Goal of the exercise:
After locating the line with "In dem kassenmäßigen", reproduce that line and every one following it exactly, up to the end of the entries.

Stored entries
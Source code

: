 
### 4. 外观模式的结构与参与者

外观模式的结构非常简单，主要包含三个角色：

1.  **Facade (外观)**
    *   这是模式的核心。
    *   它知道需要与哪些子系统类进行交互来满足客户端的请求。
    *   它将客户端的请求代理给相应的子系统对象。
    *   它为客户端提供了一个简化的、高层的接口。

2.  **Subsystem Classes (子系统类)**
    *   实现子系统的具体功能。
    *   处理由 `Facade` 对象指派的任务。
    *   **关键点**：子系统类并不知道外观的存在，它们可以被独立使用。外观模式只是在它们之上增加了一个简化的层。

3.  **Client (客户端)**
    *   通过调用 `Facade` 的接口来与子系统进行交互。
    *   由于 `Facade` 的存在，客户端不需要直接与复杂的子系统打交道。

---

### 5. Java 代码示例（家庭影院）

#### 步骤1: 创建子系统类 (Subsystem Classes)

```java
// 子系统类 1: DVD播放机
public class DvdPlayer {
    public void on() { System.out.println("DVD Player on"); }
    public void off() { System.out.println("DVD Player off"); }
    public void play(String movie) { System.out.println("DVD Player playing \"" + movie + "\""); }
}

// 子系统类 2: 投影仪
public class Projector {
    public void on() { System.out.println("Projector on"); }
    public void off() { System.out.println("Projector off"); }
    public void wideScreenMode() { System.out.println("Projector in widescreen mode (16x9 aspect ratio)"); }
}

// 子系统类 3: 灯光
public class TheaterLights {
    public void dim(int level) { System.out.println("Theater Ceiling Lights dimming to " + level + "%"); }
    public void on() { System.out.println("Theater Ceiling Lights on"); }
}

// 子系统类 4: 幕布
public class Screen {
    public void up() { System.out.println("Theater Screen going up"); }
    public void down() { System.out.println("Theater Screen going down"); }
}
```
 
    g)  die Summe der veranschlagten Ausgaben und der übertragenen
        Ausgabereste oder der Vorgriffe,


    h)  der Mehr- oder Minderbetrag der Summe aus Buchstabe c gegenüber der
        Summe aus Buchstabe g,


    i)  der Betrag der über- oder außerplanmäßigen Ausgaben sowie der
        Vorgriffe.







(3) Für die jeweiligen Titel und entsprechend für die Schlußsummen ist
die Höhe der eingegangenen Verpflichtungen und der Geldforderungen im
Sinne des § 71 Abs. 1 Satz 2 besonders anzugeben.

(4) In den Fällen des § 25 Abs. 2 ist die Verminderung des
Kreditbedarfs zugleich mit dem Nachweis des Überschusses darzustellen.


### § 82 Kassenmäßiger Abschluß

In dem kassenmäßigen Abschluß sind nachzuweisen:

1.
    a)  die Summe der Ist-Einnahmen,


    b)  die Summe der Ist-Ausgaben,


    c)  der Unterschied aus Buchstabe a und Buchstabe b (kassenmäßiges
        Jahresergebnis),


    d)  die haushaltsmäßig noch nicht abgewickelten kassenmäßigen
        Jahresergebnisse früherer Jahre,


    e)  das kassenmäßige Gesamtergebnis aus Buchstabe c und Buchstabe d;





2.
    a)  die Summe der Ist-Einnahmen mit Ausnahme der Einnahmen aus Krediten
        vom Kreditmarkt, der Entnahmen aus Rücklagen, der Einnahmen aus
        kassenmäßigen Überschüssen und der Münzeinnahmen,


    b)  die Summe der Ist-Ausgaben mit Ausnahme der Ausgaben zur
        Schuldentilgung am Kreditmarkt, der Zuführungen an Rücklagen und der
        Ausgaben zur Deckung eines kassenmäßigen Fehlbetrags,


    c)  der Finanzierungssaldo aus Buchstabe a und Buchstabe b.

Finished task:
In dem kassenmäßigen Abschluß sind nachzuweisen:

1.
    a)  die Summe der Ist-Einnahmen,


    b)  die Summe der Ist-Ausgaben,


    c)  der Unterschied aus Buchstabe a und Buchstabe b (kassenmäßiges
        Jahresergebnis),


    d)  die haushaltsmäßig noch nicht abgewickelten kassenmäßigen
        Jahresergebnisse früherer Jahre,


    e)  das kassenmäßige Gesamtergebnis aus Buchstabe c und Buchstabe d;





2.
    a)  die Summe der Ist-Einnahmen mit Ausnahme der Einnahmen aus Krediten
        vom Kreditmarkt, der Entnahmen aus Rücklagen, der Einnahmen aus
        kassenmäßigen Überschüssen und der Münzeinnahmen,


    b)  die Summe der Ist-Ausgaben mit Ausnahme der Ausgaben zur
        Schuldentilgung am Kreditmarkt, der Zuführungen an Rücklagen und der
        Ausgaben zur Deckung eines kassenmäßigen Fehlbetrags,


    c)  der Finanzierungssaldo aus Buchstabe a und Buchstabe b.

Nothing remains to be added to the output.